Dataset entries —
◇ ◇ ◇ ◇

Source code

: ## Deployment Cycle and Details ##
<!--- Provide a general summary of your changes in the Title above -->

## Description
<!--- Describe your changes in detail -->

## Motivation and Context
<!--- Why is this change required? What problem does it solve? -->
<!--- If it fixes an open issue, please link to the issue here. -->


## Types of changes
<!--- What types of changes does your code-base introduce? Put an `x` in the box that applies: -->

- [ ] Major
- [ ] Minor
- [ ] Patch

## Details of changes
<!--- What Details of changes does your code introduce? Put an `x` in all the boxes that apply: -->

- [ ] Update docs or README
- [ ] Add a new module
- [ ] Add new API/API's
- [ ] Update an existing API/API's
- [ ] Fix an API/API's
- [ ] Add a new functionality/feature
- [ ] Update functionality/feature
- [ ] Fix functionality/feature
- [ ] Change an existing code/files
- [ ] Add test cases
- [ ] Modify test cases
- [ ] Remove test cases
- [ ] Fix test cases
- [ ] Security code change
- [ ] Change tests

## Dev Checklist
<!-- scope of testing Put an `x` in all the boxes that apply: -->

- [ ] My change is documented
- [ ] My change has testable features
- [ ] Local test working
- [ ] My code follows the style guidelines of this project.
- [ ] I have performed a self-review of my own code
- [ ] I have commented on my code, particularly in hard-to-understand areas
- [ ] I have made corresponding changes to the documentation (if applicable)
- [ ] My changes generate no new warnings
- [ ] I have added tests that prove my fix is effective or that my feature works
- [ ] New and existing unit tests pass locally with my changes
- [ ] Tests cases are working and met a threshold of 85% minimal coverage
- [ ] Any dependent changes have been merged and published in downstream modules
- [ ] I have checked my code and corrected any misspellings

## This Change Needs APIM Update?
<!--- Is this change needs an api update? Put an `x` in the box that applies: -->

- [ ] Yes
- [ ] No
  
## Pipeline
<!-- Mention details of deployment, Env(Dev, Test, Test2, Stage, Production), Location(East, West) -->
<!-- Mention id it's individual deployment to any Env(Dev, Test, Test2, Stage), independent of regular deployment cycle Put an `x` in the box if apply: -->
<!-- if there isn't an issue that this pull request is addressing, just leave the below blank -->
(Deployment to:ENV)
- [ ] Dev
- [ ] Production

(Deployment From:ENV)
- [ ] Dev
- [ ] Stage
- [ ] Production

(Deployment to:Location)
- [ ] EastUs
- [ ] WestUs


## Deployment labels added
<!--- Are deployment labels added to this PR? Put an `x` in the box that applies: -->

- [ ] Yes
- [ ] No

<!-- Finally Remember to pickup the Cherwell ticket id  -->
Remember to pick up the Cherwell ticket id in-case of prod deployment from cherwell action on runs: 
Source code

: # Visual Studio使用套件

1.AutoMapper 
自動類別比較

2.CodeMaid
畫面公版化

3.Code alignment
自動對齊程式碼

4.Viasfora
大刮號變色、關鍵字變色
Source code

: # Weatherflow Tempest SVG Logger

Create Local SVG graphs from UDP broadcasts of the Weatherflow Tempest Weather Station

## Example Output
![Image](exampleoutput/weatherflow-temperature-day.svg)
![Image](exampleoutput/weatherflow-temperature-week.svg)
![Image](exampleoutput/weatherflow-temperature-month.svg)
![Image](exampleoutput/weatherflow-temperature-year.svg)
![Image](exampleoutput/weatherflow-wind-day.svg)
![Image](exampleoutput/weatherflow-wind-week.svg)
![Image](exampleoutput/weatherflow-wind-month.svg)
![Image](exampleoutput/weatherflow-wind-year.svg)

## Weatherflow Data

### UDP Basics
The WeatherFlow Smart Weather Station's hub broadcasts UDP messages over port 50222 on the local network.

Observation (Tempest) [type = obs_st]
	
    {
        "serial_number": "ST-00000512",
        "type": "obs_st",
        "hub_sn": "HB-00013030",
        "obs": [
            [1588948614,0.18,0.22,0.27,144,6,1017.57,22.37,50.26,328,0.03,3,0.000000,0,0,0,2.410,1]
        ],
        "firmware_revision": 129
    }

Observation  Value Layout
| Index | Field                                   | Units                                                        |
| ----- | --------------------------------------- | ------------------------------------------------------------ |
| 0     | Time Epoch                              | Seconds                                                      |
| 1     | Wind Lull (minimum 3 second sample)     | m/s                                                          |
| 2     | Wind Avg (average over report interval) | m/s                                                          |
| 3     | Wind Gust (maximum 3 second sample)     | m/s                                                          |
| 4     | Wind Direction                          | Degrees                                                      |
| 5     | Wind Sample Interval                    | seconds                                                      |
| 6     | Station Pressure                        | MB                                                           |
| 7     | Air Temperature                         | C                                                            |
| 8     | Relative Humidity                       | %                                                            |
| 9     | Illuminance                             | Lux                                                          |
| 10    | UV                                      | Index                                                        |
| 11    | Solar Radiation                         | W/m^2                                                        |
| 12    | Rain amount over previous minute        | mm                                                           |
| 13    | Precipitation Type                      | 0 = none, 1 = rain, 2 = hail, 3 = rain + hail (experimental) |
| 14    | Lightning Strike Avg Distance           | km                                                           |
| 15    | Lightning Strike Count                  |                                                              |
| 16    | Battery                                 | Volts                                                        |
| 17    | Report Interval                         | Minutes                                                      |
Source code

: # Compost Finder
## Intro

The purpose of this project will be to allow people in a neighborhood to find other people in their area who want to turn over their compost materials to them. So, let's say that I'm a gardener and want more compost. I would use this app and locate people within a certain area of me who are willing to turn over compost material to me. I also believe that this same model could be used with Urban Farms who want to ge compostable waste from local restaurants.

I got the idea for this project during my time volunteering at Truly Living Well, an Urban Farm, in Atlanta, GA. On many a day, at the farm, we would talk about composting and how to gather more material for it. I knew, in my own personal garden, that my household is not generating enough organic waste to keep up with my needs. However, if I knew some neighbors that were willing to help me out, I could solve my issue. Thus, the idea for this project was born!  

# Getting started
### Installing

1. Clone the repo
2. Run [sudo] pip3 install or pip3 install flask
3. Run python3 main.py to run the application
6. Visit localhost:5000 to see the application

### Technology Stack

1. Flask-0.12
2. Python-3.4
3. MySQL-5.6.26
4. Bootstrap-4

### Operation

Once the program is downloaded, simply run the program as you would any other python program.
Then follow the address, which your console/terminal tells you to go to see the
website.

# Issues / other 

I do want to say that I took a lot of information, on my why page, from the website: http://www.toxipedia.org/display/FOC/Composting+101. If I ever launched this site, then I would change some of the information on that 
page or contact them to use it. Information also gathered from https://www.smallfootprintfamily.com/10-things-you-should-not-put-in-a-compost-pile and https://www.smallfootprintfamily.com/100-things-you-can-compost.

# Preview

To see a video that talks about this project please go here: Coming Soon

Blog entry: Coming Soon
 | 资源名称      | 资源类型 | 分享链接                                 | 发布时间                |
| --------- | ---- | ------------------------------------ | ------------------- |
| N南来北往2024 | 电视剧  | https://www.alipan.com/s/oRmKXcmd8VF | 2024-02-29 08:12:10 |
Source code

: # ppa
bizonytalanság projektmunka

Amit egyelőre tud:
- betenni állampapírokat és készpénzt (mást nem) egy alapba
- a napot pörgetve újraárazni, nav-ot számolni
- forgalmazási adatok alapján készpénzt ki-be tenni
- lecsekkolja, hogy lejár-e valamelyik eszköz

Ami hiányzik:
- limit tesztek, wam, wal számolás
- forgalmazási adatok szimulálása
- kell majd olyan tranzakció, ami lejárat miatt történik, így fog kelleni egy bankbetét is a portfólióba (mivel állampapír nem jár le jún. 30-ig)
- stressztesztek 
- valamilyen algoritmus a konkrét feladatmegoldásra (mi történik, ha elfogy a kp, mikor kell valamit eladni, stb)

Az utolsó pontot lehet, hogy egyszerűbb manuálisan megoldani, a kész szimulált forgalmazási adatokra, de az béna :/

◇ ◇ ◇ ◇

What to do — Without leaving anything out, give the entries again exactly.

Answer for the task —
Source code

: ## Deployment Cycle and Details ##
<!--- Provide a general summary of your changes in the Title above -->

## Description
<!--- Describe your changes in detail -->

## Motivation and Context
<!--- Why is this change required? What problem does it solve? -->
<!--- If it fixes an open issue, please link to the issue here. -->


## Types of changes
<!--- What types of changes does your code-base introduce? Put an `x` in the box that applies: -->

- [ ] Major
- [ ] Minor
- [ ] Patch

## Details of changes
<!--- What Details of changes does your code introduce? Put an `x` in all the boxes that apply: -->

- [ ] Update docs or README
- [ ] Add a new module
- [ ] Add new API/API's
- [ ] Update an existing API/API's
- [ ] Fix an API/API's
- [ ] Add a new functionality/feature
- [ ] Update functionality/feature
- [ ] Fix functionality/feature
- [ ] Change an existing code/files
- [ ] Add test cases
- [ ] Modify test cases
- [ ] Remove test cases
- [ ] Fix test cases
- [ ] Security code change
- [ ] Change tests

## Dev Checklist
<!-- scope of testing Put an `x` in all the boxes that apply: -->

- [ ] My change is documented
- [ ] My change has testable features
- [ ] Local test working
- [ ] My code follows the style guidelines of this project.
- [ ] I have performed a self-review of my own code
- [ ] I have commented on my code, particularly in hard-to-understand areas
- [ ] I have made corresponding changes to the documentation (if applicable)
- [ ] My changes generate no new warnings
- [ ] I have added tests that prove my fix is effective or that my feature works
- [ ] New and existing unit tests pass locally with my changes
- [ ] Tests cases are working and met a threshold of 85% minimal coverage
- [ ] Any dependent changes have been merged and published in downstream modules
- [ ] I have checked my code and corrected any misspellings

## This Change Needs APIM Update?
<!--- Is this change needs an api update? Put an `x` in the box that applies: -->

- [ ] Yes
- [ ] No
  
## Pipeline
<!-- Mention details of deployment, Env(Dev, Test, Test2, Stage, Production), Location(East, West) -->
<!-- Mention id it's individual deployment to any Env(Dev, Test, Test2, Stage), independent of regular deployment cycle Put an `x` in the box if apply: -->
<!-- if there isn't an issue that this pull request is addressing, just leave the below blank -->
(Deployment to:ENV)
- [ ] Dev
- [ ] Production

(Deployment From:ENV)
- [ ] Dev
- [ ] Stage
- [ ] Production

(Deployment to:Location)
- [ ] EastUs
- [ ] WestUs


## Deployment labels added
<!--- Are deployment labels added to this PR? Put an `x` in the box that applies: -->

- [ ] Yes
- [ ] No

<!-- Finally Remember to pickup the Cherwell ticket id  -->
Remember to pick up the Cherwell ticket id in-case of prod deployment from cherwell action on runs: 
Source code

: # Visual Studio使用套件

1.AutoMapper 
自動類別比較

2.CodeMaid
畫面公版化

3.Code alignment
自動對齊程式碼

4.Viasfora
大刮號變色、關鍵字變色
Source code

: # Weatherflow Tempest SVG Logger

Create Local SVG graphs from UDP broadcasts of the Weatherflow Tempest Weather Station

## Example Output
![Image](exampleoutput/weatherflow-temperature-day.svg)
![Image](exampleoutput/weatherflow-temperature-week.svg)
![Image](exampleoutput/weatherflow-temperature-month.svg)
![Image](exampleoutput/weatherflow-temperature-year.svg)
![Image](exampleoutput/weatherflow-wind-day.svg)
![Image](exampleoutput/weatherflow-wind-week.svg)
![Image](exampleoutput/weatherflow-wind-month.svg)
![Image](exampleoutput/weatherflow-wind-year.svg)

## Weatherflow Data

### UDP Basics
The WeatherFlow Smart Weather Station's hub broadcasts UDP messages over port 50222 on the local network.

Observation (Tempest) [type = obs_st]
	
    {
        "serial_number": "ST-00000512",
        "type": "obs_st",
        "hub_sn": "HB-00013030",
        "obs": [
            [1588948614,0.18,0.22,0.27,144,6,1017.57,22.37,50.26,328,0.03,3,0.000000,0,0,0,2.410,1]
        ],
        "firmware_revision": 129
    }

Observation  Value Layout
| Index | Field                                   | Units                                                        |
| ----- | --------------------------------------- | ------------------------------------------------------------ |
| 0     | Time Epoch                              | Seconds                                                      |
| 1     | Wind Lull (minimum 3 second sample)     | m/s                                                          |
| 2     | Wind Avg (average over report interval) | m/s                                                          |
| 3     | Wind Gust (maximum 3 second sample)     | m/s                                                          |
| 4     | Wind Direction                          | Degrees                                                      |
| 5     | Wind Sample Interval                    | seconds                                                      |
| 6     | Station Pressure                        | MB                                                           |
| 7     | Air Temperature                         | C                                                            |
| 8     | Relative Humidity                       | %                                                            |
| 9     | Illuminance                             | Lux                                                          |
| 10    | UV                                      | Index                                                        |
| 11    | Solar Radiation                         | W/m^2                                                        |
| 12    | Rain amount over previous minute        | mm                                                           |
| 13    | Precipitation Type                      | 0 = none, 1 = rain, 2 = hail, 3 = rain + hail (experimental) |
| 14    | Lightning Strike Avg Distance           | km                                                           |
| 15    | Lightning Strike Count                  |                                                              |
| 16    | Battery                                 | Volts                                                        |
| 17    | Report Interval                         | Minutes                                                      |
Source code

: # Compost Finder
## Intro

The purpose of this project will be to allow people in a neighborhood to find other people in their area who want to turn over their compost materials to them. So, let's say that I'm a gardener and want more compost. I would use this app and locate people within a certain area of me who are willing to turn over compost material to me. I also believe that this same model could be used with Urban Farms who want to ge compostable waste from local restaurants.

I got the idea for this project during my time volunteering at Truly Living Well, an Urban Farm, in Atlanta, GA. On many a day, at the farm, we would talk about composting and how to gather more material for it. I knew, in my own personal garden, that my household is not generating enough organic waste to keep up with my needs. However, if I knew some neighbors that were willing to help me out, I could solve my issue. Thus, the idea for this project was born!  

# Getting started
### Installing

1. Clone the repo
2. Run [sudo] pip3 install or pip3 install flask
3. Run python3 main.py to run the application
6. Visit localhost:5000 to see the application

### Technology Stack

1. Flask-0.12
2. Python-3.4
3. MySQL-5.6.26
4. Bootstrap-4

### Operation

Once the program is downloaded, simply run the program as you would any other python program.
Then follow the address, which your console/terminal tells you to go to see the
website.

# Issues / other 

I do want to say that I took a lot of information, on my why page, from the website: http://www.toxipedia.org/display/FOC/Composting+101. If I ever launched this site, then I would change some of the information on that 
page or contact them to use it. Information also gathered from https://www.smallfootprintfamily.com/10-things-you-should-not-put-in-a-compost-pile and https://www.smallfootprintfamily.com/100-things-you-can-compost.

# Preview

To see a video that talks about this project please go here: Coming Soon

Blog entry: Coming Soon
 | 资源名称      | 资源类型 | 分享链接                                 | 发布时间                |
| --------- | ---- | ------------------------------------ | ------------------- |
| N南来北往2024 | 电视剧  | https://www.alipan.com/s/oRmKXcmd8VF | 2024-02-29 08:12:10 |
Source code

: # ppa
bizonytalanság projektmunka

Amit egyelőre tud:
- betenni állampapírokat és készpénzt (mást nem) egy alapba
- a napot pörgetve újraárazni, nav-ot számolni
- forgalmazási adatok alapján készpénzt ki-be tenni
- lecsekkolja, hogy lejár-e valamelyik eszköz

Ami hiányzik:
- limit tesztek, wam, wal számolás
- forgalmazási adatok szimulálása
- kell majd olyan tranzakció, ami lejárat miatt történik, így fog kelleni egy bankbetét is a portfólióba (mivel állampapír nem jár le jún. 30-ig)
- stressztesztek 
- valamilyen algoritmus a konkrét feladatmegoldásra (mi történik, ha elfogy a kp, mikor kell valamit eladni, stb)

Az utolsó pontot lehet, hogy egyszerűbb manuálisan megoldani, a kész szimulált forgalmazási adatokra, de az béna :/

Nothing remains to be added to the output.